Issy arrived, looked around, and sat at a table for two across the room. He ordered a drink, probably a rye and ginger ale. (Now he drinks very old Scotch.) Our eyes met and he gave me an appreciative flirty glance but no sign of recognition.

I ordered a club soda.

He made no move.

I sipped my drink and waited.

Still no move. He didn’t know me.

So I finally got up and walked in his direction. He jumped up, kissed me, and said, “Sweetheart — sorry, I didn’t recognize you. Your hair looks great and you look fantastic in that outfit. I didn’t know it was you. Your hair looks great. So sit down and tell me — how was your trip? Your hair looks great.” And so on.

He, of course, thought I had dyed my hair blond, which I didn’t contradict during his declarations that the colour looked great.
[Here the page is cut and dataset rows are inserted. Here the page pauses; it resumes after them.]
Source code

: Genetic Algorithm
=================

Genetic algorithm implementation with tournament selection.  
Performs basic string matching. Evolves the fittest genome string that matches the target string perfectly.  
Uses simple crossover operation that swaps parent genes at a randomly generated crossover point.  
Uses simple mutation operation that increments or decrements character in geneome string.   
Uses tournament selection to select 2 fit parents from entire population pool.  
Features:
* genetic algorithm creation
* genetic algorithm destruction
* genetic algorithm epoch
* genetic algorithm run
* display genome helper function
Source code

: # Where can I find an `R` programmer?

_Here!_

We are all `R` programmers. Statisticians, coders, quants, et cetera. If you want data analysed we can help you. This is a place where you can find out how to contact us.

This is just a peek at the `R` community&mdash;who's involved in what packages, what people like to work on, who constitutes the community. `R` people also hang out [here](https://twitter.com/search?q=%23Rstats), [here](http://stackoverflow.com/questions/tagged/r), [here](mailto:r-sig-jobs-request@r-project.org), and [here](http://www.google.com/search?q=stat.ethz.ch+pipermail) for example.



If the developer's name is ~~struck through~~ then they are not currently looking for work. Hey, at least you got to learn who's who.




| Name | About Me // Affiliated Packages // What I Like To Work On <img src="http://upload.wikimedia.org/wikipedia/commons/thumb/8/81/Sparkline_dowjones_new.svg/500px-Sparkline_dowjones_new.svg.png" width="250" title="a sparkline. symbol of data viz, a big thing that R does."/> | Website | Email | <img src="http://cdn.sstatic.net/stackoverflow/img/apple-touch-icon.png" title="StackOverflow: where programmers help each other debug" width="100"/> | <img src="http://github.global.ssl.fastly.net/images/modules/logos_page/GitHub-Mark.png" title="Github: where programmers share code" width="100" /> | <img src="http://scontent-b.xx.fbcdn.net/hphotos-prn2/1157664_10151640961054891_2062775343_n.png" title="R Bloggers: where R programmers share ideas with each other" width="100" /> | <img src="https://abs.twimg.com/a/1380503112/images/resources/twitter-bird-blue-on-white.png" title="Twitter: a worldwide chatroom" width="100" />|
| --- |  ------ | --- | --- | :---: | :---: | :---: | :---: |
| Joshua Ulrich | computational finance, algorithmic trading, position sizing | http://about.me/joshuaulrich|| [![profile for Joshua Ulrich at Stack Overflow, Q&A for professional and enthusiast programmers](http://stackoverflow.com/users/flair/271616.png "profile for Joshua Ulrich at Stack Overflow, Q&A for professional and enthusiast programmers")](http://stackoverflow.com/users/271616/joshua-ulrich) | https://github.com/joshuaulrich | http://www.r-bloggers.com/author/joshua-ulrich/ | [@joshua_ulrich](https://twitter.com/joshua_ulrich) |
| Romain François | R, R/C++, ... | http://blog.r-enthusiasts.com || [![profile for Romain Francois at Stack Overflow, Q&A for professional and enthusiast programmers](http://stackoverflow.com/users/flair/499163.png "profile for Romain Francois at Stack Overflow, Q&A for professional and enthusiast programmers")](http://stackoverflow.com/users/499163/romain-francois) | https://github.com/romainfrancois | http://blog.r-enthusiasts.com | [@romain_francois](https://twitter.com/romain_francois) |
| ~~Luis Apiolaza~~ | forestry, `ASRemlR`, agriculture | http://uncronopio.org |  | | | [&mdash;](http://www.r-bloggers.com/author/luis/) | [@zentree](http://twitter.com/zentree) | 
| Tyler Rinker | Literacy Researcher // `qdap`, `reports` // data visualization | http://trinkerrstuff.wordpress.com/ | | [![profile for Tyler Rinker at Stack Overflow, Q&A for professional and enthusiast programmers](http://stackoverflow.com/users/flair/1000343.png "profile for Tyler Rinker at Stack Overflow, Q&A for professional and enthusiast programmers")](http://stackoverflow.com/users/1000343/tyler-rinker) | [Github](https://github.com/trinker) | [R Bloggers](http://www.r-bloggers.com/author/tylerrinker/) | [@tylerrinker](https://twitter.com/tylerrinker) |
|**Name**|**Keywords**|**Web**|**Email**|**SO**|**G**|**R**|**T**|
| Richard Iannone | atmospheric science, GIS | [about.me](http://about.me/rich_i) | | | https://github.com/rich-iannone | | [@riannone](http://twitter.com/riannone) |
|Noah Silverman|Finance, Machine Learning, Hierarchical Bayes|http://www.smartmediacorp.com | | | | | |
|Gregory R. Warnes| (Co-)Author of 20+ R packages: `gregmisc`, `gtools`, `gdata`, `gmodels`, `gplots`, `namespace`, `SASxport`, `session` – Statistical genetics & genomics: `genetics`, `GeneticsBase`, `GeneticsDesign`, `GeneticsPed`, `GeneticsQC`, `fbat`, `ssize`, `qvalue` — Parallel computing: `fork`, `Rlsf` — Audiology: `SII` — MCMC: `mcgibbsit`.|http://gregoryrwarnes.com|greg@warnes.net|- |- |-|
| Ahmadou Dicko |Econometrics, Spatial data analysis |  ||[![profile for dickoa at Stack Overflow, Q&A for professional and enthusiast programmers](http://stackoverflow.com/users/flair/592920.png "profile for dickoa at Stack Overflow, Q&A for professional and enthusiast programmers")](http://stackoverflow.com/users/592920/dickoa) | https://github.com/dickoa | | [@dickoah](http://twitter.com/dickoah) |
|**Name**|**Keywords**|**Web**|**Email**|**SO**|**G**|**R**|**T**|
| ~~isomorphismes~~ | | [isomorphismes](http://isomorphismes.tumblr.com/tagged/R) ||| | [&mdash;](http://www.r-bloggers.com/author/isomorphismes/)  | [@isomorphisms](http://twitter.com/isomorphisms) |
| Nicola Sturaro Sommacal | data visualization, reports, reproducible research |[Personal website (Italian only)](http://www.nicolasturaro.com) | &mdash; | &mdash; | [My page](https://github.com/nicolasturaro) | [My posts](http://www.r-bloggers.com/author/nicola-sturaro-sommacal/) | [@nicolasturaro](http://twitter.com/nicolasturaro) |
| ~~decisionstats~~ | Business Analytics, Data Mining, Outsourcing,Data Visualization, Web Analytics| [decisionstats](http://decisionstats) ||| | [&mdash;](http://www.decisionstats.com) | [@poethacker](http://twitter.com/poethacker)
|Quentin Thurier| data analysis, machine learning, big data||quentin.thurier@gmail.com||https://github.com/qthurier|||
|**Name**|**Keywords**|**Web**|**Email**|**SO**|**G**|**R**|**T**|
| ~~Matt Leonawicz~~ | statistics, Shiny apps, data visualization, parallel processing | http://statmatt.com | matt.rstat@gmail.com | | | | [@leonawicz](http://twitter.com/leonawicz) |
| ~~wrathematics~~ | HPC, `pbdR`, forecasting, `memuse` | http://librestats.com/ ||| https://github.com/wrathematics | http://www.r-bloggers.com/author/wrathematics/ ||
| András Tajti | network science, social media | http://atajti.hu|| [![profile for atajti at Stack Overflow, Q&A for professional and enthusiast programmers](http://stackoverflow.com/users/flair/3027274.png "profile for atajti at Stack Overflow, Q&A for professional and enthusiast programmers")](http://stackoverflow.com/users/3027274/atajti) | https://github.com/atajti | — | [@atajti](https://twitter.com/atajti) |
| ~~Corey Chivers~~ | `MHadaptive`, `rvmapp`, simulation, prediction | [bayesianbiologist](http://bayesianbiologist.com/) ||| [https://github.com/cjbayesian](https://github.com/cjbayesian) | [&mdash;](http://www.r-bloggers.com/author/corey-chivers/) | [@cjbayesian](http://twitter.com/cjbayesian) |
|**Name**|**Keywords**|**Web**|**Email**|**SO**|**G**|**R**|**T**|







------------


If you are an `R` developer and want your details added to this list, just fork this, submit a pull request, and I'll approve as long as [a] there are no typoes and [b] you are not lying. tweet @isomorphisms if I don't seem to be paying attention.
Meanwhile I must have bored him as I gave him a breathy, minute-by-minute account of my time in New York: tedious descriptions of the paintings of Turner and Boucher at Henry Clay Rick’s beautifully scaled museum home and still more about Picasso’s horrifying 24-foot-long masterpiece mural, Guernica, at the Museum of Modern Art. I told Issy that the Germans’ bombing of the ancient city of Guernica, as allies of the Spanish during the Civil War, had been their test run for World War II.

While I went on and on — in a voice that reaches an unpleasant, off-putting pitch when I’m excited — I slowly raised my hands and reached up as if adjusting a hat that has slipped back and pulled my wig slightly forward. Issy fell back and collapsed in laughter. The Palm Court musicians played on while we caught up. And the evening and night were splendid — as good as it gets.

Living in a two-bedroom apartment with three kids had its difficulties, but only in retrospect. In the winter I had to dress all three and myself and then summon the elevator, by which time we were all in a sweat. After six years at Bathurst and Roselawn, we moved to a spacious, modern four-bedroom house in Hogg’s Hollow in 1962. …

Isadore was working on his second hotel and we enjoyed a new measure of prosperity. Our Hogg’s Hollow home was designed by Peter Dickenson, who had drawn up the first Four Seasons Hotel in Frank Lloyd Wright style. The place he did for us featured wood and fieldstone accent walls both outside and in. It wasn’t the style of house we had wanted at first. Before Peter drew up the plans, we drove him around the corner and insisted he see our idea of a dream house. He was not impressed. After studying the building for a few moments, he sniffed. “Oh, I see you have a fondness for mock Georgian.